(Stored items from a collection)
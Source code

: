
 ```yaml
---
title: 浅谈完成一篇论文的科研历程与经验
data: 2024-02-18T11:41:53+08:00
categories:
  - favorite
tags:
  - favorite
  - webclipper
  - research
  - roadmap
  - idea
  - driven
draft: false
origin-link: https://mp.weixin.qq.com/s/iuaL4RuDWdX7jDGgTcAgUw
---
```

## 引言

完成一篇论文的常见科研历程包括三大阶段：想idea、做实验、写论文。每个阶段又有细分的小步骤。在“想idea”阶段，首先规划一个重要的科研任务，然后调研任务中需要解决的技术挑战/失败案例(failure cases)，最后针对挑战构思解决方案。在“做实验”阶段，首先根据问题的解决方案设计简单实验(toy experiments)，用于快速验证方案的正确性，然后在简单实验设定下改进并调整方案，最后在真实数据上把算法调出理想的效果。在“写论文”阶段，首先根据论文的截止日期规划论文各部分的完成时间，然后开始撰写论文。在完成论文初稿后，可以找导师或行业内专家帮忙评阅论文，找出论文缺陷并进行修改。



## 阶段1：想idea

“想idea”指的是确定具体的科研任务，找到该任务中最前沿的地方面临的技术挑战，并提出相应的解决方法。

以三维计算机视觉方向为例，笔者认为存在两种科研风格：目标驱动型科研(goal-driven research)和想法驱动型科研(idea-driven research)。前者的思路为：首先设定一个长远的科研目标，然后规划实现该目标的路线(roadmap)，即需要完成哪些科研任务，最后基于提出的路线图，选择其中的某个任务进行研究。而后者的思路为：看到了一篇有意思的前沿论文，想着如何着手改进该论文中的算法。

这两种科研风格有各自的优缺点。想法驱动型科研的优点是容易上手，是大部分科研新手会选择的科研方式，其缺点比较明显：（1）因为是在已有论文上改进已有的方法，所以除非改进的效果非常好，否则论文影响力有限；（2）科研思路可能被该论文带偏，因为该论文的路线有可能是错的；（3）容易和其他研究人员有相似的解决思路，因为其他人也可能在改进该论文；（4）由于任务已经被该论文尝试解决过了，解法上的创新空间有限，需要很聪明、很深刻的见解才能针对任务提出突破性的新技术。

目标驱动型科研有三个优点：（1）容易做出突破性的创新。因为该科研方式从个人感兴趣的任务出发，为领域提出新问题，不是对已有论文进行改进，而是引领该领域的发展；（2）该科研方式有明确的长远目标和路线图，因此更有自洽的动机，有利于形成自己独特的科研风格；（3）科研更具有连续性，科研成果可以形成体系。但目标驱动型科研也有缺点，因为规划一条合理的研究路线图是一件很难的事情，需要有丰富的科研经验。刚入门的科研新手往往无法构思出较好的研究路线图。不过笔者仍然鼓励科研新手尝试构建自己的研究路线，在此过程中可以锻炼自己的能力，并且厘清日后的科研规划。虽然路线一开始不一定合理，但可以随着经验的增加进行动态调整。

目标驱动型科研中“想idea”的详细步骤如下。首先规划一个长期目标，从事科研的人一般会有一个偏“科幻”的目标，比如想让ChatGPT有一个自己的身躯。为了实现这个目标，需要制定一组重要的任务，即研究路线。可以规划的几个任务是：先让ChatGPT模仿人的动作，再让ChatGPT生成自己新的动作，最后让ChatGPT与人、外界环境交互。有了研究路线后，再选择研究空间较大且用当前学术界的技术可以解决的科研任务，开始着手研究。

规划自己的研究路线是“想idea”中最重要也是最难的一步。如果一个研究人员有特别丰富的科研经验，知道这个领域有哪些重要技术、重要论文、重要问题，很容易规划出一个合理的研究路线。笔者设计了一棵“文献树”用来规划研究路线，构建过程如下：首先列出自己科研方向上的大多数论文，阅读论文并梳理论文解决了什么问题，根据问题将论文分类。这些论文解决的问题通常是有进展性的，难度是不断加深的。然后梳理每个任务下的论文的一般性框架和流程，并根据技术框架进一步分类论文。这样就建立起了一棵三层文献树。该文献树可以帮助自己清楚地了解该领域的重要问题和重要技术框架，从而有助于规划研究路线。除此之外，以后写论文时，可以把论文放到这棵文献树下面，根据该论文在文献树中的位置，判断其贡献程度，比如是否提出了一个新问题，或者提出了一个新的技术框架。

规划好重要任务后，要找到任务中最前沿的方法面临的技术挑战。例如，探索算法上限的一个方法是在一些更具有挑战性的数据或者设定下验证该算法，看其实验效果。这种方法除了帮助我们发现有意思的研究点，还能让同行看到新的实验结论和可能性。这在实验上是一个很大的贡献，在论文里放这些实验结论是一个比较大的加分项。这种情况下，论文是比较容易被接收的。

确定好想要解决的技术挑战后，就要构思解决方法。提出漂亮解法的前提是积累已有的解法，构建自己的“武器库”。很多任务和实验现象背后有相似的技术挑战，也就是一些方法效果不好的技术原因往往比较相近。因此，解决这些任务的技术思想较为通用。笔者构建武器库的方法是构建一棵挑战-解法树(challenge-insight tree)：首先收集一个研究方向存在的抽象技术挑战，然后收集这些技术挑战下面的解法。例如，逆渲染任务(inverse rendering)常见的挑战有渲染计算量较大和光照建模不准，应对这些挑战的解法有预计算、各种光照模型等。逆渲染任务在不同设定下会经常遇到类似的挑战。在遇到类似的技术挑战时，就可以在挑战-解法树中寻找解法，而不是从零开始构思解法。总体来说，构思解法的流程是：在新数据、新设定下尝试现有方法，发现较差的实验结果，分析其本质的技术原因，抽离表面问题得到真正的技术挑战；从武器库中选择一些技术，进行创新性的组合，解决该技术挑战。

-- What is needed --
Give the exact lines, and only those, from the line containing "这两种科研风格有各自的优缺点" through the line containing "规划好重要任务后，要找到任务" in the entries above.

-- Response --
这两种科研风格有各自的优缺点。想法驱动型科研的优点是容易上手，是大部分科研新手会选择的科研方式，其缺点比较明显：（1）因为是在已有论文上改进已有的方法，所以除非改进的效果非常好，否则论文影响力有限；（2）科研思路可能被该论文带偏，因为该论文的路线有可能是错的；（3）容易和其他研究人员有相似的解决思路，因为其他人也可能在改进该论文；（4）由于任务已经被该论文尝试解决过了，解法上的创新空间有限，需要很聪明、很深刻的见解才能针对任务提出突破性的新技术。

目标驱动型科研有三个优点：（1）容易做出突破性的创新。因为该科研方式从个人感兴趣的任务出发，为领域提出新问题，不是对已有论文进行改进，而是引领该领域的发展；（2）该科研方式有明确的长远目标和路线图，因此更有自洽的动机，有利于形成自己独特的科研风格；（3）科研更具有连续性，科研成果可以形成体系。但目标驱动型科研也有缺点，因为规划一条合理的研究路线图是一件很难的事情，需要有丰富的科研经验。刚入门的科研新手往往无法构思出较好的研究路线图。不过笔者仍然鼓励科研新手尝试构建自己的研究路线，在此过程中可以锻炼自己的能力，并且厘清日后的科研规划。虽然路线一开始不一定合理，但可以随着经验的增加进行动态调整。

目标驱动型科研中“想idea”的详细步骤如下。首先规划一个长期目标，从事科研的人一般会有一个偏“科幻”的目标，比如想让ChatGPT有一个自己的身躯。为了实现这个目标，需要制定一组重要的任务，即研究路线。可以规划的几个任务是：先让ChatGPT模仿人的动作，再让ChatGPT生成自己新的动作，最后让ChatGPT与人、外界环境交互。有了研究路线后，再选择研究空间较大且用当前学术界的技术可以解决的科研任务，开始着手研究。

规划自己的研究路线是“想idea”中最重要也是最难的一步。如果一个研究人员有特别丰富的科研经验，知道这个领域有哪些重要技术、重要论文、重要问题，很容易规划出一个合理的研究路线。笔者设计了一棵“文献树”用来规划研究路线，构建过程如下：首先列出自己科研方向上的大多数论文，阅读论文并梳理论文解决了什么问题，根据问题将论文分类。这些论文解决的问题通常是有进展性的，难度是不断加深的。然后梳理每个任务下的论文的一般性框架和流程，并根据技术框架进一步分类论文。这样就建立起了一棵三层文献树。该文献树可以帮助自己清楚地了解该领域的重要问题和重要技术框架，从而有助于规划研究路线。除此之外，以后写论文时，可以把论文放到这棵文献树下面，根据该论文在文献树中的位置，判断其贡献程度，比如是否提出了一个新问题，或者提出了一个新的技术框架。

规划好重要任务后，要找到任务中最前沿的方法面临的技术挑战。例如，探索算法上限的一个方法是在一些更具有挑战性的数据或者设定下验证该算法，看其实验效果。这种方法除了帮助我们发现有意思的研究点，还能让同行看到新的实验结论和可能性。这在实验上是一个很大的贡献，在论文里放这些实验结论是一个比较大的加分项。这种情况下，论文是比较容易被接收的。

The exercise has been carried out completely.